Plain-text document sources
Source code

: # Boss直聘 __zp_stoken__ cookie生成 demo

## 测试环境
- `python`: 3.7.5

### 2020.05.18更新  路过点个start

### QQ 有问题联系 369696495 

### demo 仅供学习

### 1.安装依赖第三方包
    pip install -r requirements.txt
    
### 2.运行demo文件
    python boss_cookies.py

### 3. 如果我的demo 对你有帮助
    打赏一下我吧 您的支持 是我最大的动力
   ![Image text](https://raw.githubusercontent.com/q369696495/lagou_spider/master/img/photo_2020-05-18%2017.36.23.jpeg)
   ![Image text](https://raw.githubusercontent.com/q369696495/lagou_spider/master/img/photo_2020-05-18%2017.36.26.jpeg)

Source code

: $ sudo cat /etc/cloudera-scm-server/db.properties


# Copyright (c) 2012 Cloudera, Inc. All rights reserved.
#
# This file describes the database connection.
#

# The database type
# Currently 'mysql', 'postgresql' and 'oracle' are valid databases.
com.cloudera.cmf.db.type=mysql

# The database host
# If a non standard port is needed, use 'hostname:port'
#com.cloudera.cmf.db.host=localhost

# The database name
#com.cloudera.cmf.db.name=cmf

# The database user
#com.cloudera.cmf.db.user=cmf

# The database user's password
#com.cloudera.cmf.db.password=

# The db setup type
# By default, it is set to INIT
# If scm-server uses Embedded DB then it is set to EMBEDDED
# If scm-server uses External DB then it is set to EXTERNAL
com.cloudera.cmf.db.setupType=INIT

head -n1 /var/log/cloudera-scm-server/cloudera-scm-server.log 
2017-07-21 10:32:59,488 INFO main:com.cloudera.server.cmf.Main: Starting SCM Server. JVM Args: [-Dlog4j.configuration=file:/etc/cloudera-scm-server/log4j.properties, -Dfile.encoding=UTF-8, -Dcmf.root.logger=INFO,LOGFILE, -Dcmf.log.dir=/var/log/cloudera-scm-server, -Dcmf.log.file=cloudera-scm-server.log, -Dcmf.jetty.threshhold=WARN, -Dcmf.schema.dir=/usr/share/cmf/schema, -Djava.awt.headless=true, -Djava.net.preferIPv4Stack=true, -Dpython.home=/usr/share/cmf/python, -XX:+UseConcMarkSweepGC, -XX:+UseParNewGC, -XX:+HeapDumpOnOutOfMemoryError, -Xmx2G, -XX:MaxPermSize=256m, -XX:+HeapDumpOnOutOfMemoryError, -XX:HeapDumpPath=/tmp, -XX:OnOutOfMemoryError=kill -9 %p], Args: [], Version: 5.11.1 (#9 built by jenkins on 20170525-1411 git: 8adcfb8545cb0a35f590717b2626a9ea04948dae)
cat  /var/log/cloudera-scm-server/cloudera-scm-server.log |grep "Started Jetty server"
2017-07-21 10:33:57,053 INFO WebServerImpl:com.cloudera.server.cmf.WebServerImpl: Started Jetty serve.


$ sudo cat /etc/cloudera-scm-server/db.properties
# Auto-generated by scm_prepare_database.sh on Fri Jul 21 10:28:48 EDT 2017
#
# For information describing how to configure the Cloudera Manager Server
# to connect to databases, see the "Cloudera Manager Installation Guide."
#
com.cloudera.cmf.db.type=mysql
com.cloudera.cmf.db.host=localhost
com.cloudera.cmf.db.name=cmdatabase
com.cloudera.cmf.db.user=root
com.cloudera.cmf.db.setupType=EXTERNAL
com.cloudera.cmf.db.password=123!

Work to be completed:
Your job is to print exactly the lines that run from the top of the entries through the line with "打赏一下我吧 您的支持 是我最大的动力", and no others.

Answer for the task:
Source code

: # Boss直聘 __zp_stoken__ cookie生成 demo

## 测试环境
- `python`: 3.7.5

### 2020.05.18更新  路过点个start

### QQ 有问题联系 369696495 

### demo 仅供学习

### 1.安装依赖第三方包
    pip install -r requirements.txt
    
### 2.运行demo文件
    python boss_cookies.py

### 3. 如果我的demo 对你有帮助
    打赏一下我吧 您的支持 是我最大的动力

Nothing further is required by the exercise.